__What is needed__.
Skip the pictures and repeat each line of the data exactly.

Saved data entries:
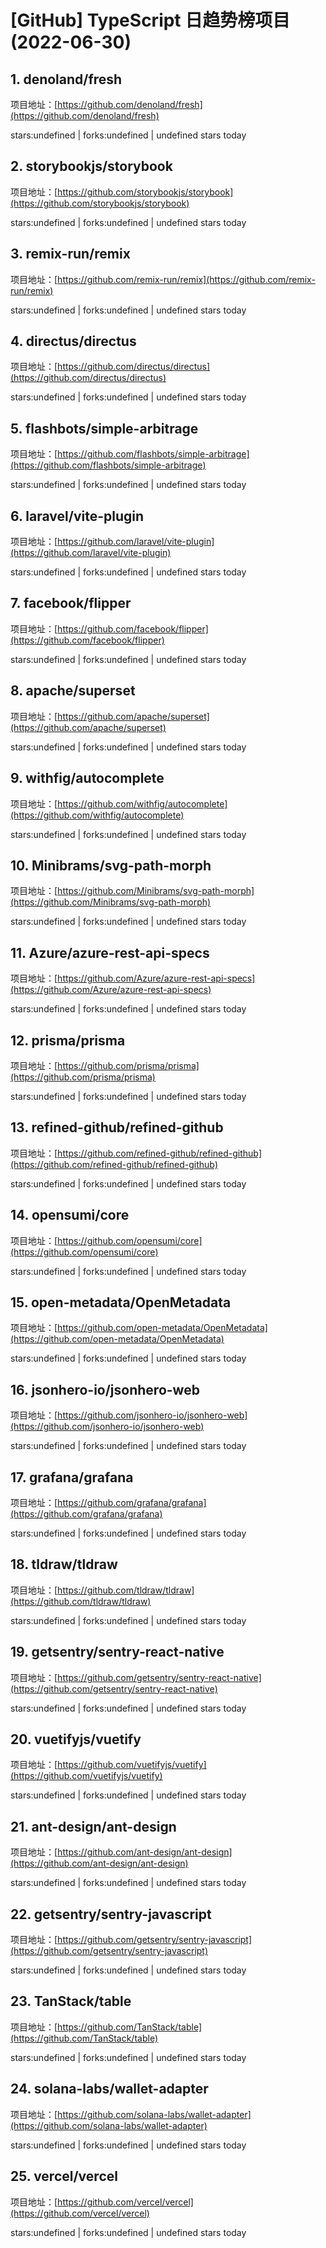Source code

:# [GitHub] TypeScript 日趋势榜项目(2022-06-30)

## 1. denoland/fresh 

项目地址：[https://github.com/denoland/fresh](https://github.com/denoland/fresh)

stars:undefined | forks:undefined | undefined stars today 



## 2. storybookjs/storybook 

项目地址：[https://github.com/storybookjs/storybook](https://github.com/storybookjs/storybook)

stars:undefined | forks:undefined | undefined stars today 



## 3. remix-run/remix 

项目地址：[https://github.com/remix-run/remix](https://github.com/remix-run/remix)

stars:undefined | forks:undefined | undefined stars today 



## 4. directus/directus 

项目地址：[https://github.com/directus/directus](https://github.com/directus/directus)

stars:undefined | forks:undefined | undefined stars today 



## 5. flashbots/simple-arbitrage 

项目地址：[https://github.com/flashbots/simple-arbitrage](https://github.com/flashbots/simple-arbitrage)

stars:undefined | forks:undefined | undefined stars today 



## 6. laravel/vite-plugin 

项目地址：[https://github.com/laravel/vite-plugin](https://github.com/laravel/vite-plugin)

stars:undefined | forks:undefined | undefined stars today 



## 7. facebook/flipper 

项目地址：[https://github.com/facebook/flipper](https://github.com/facebook/flipper)

stars:undefined | forks:undefined | undefined stars today 



## 8. apache/superset 

项目地址：[https://github.com/apache/superset](https://github.com/apache/superset)

stars:undefined | forks:undefined | undefined stars today 



## 9. withfig/autocomplete 

项目地址：[https://github.com/withfig/autocomplete](https://github.com/withfig/autocomplete)

stars:undefined | forks:undefined | undefined stars today 



## 10. Minibrams/svg-path-morph 

项目地址：[https://github.com/Minibrams/svg-path-morph](https://github.com/Minibrams/svg-path-morph)

stars:undefined | forks:undefined | undefined stars today 



## 11. Azure/azure-rest-api-specs 

项目地址：[https://github.com/Azure/azure-rest-api-specs](https://github.com/Azure/azure-rest-api-specs)

stars:undefined | forks:undefined | undefined stars today 



## 12. prisma/prisma 

项目地址：[https://github.com/prisma/prisma](https://github.com/prisma/prisma)

stars:undefined | forks:undefined | undefined stars today 



## 13. refined-github/refined-github 

项目地址：[https://github.com/refined-github/refined-github](https://github.com/refined-github/refined-github)

stars:undefined | forks:undefined | undefined stars today 



## 14. opensumi/core 

项目地址：[https://github.com/opensumi/core](https://github.com/opensumi/core)

stars:undefined | forks:undefined | undefined stars today 



## 15. open-metadata/OpenMetadata 

项目地址：[https://github.com/open-metadata/OpenMetadata](https://github.com/open-metadata/OpenMetadata)

stars:undefined | forks:undefined | undefined stars today 



## 16. jsonhero-io/jsonhero-web 

项目地址：[https://github.com/jsonhero-io/jsonhero-web](https://github.com/jsonhero-io/jsonhero-web)

stars:undefined | forks:undefined | undefined stars today 



## 17. grafana/grafana 

项目地址：[https://github.com/grafana/grafana](https://github.com/grafana/grafana)

stars:undefined | forks:undefined | undefined stars today 



## 18. tldraw/tldraw 

项目地址：[https://github.com/tldraw/tldraw](https://github.com/tldraw/tldraw)

stars:undefined | forks:undefined | undefined stars today 



## 19. getsentry/sentry-react-native 

项目地址：[https://github.com/getsentry/sentry-react-native](https://github.com/getsentry/sentry-react-native)

stars:undefined | forks:undefined | undefined stars today 



## 20. vuetifyjs/vuetify 

项目地址：[https://github.com/vuetifyjs/vuetify](https://github.com/vuetifyjs/vuetify)

stars:undefined | forks:undefined | undefined stars today 



## 21. ant-design/ant-design 

项目地址：[https://github.com/ant-design/ant-design](https://github.com/ant-design/ant-design)

stars:undefined | forks:undefined | undefined stars today 



## 22. getsentry/sentry-javascript 

项目地址：[https://github.com/getsentry/sentry-javascript](https://github.com/getsentry/sentry-javascript)

stars:undefined | forks:undefined | undefined stars today 



## 23. TanStack/table 

项目地址：[https://github.com/TanStack/table](https://github.com/TanStack/table)

stars:undefined | forks:undefined | undefined stars today 



## 24. solana-labs/wallet-adapter 

项目地址：[https://github.com/solana-labs/wallet-adapter](https://github.com/solana-labs/wallet-adapter)

stars:undefined | forks:undefined | undefined stars today 



## 25. vercel/vercel 

项目地址：[https://github.com/vercel/vercel](https://github.com/vercel/vercel)

stars:undefined | forks:undefined | undefined stars today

__Written reply__.
Source code

:# [GitHub] TypeScript 日趋势榜项目(2022-06-30)

## 1. denoland/fresh 

项目地址：[https://github.com/denoland/fresh](https://github.com/denoland/fresh)

stars:undefined | forks:undefined | undefined stars today 



## 2. storybookjs/storybook 

项目地址：[https://github.com/storybookjs/storybook](https://github.com/storybookjs/storybook)

stars:undefined | forks:undefined | undefined stars today 



## 3. remix-run/remix 

项目地址：[https://github.com/remix-run/remix](https://github.com/remix-run/remix)

stars:undefined | forks:undefined | undefined stars today 



## 4. directus/directus 

项目地址：[https://github.com/directus/directus](https://github.com/directus/directus)

stars:undefined | forks:undefined | undefined stars today 



## 5. flashbots/simple-arbitrage 

项目地址：[https://github.com/flashbots/simple-arbitrage](https://github.com/flashbots/simple-arbitrage)

stars:undefined | forks:undefined | undefined stars today 



## 6. laravel/vite-plugin 

项目地址：[https://github.com/laravel/vite-plugin](https://github.com/laravel/vite-plugin)

stars:undefined | forks:undefined | undefined stars today 



## 7. facebook/flipper 

项目地址：[https://github.com/facebook/flipper](https://github.com/facebook/flipper)

stars:undefined | forks:undefined | undefined stars today 



## 8. apache/superset 

项目地址：[https://github.com/apache/superset](https://github.com/apache/superset)

stars:undefined | forks:undefined | undefined stars today 



## 9. withfig/autocomplete 

项目地址：[https://github.com/withfig/autocomplete](https://github.com/withfig/autocomplete)

stars:undefined | forks:undefined | undefined stars today 



## 10. Minibrams/svg-path-morph 

项目地址：[https://github.com/Minibrams/svg-path-morph](https://github.com/Minibrams/svg-path-morph)

stars:undefined | forks:undefined | undefined stars today 



## 11. Azure/azure-rest-api-specs 

项目地址：[https://github.com/Azure/azure-rest-api-specs](https://github.com/Azure/azure-rest-api-specs)

stars:undefined | forks:undefined | undefined stars today 



## 12. prisma/prisma 

项目地址：[https://github.com/prisma/prisma](https://github.com/prisma/prisma)

stars:undefined | forks:undefined | undefined stars today 



## 13. refined-github/refined-github 

项目地址：[https://github.com/refined-github/refined-github](https://github.com/refined-github/refined-github)

stars:undefined | forks:undefined | undefined stars today 



## 14. opensumi/core 

项目地址：[https://github.com/opensumi/core](https://github.com/opensumi/core)

stars:undefined | forks:undefined | undefined stars today 



## 15. open-metadata/OpenMetadata 

项目地址：[https://github.com/open-metadata/OpenMetadata](https://github.com/open-metadata/OpenMetadata)

stars:undefined | forks:undefined | undefined stars today 



## 16. jsonhero-io/jsonhero-web 

项目地址：[https://github.com/jsonhero-io/jsonhero-web](https://github.com/jsonhero-io/jsonhero-web)

stars:undefined | forks:undefined | undefined stars today 



## 17. grafana/grafana 

项目地址：[https://github.com/grafana/grafana](https://github.com/grafana/grafana)

stars:undefined | forks:undefined | undefined stars today 



## 18. tldraw/tldraw 

项目地址：[https://github.com/tldraw/tldraw](https://github.com/tldraw/tldraw)

stars:undefined | forks:undefined | undefined stars today 



## 19. getsentry/sentry-react-native 

项目地址：[https://github.com/getsentry/sentry-react-native](https://github.com/getsentry/sentry-react-native)

stars:undefined | forks:undefined | undefined stars today 



## 20. vuetifyjs/vuetify 

项目地址：[https://github.com/vuetifyjs/vuetify](https://github.com/vuetifyjs/vuetify)

stars:undefined | forks:undefined | undefined stars today 



## 21. ant-design/ant-design 

项目地址：[https://github.com/ant-design/ant-design](https://github.com/ant-design/ant-design)

stars:undefined | forks:undefined | undefined stars today 



## 22. getsentry/sentry-javascript 

项目地址：[https://github.com/getsentry/sentry-javascript](https://github.com/getsentry/sentry-javascript)

stars:undefined | forks:undefined | undefined stars today 



## 23. TanStack/table 

项目地址：[https://github.com/TanStack/table](https://github.com/TanStack/table)

stars:undefined | forks:undefined | undefined stars today 



## 24. solana-labs/wallet-adapter 

项目地址：[https://github.com/solana-labs/wallet-adapter](https://github.com/solana-labs/wallet-adapter)

stars:undefined | forks:undefined | undefined stars today 



## 25. vercel/vercel 

项目地址：[https://github.com/vercel/vercel](https://github.com/vercel/vercel)

stars:undefined | forks:undefined | undefined stars today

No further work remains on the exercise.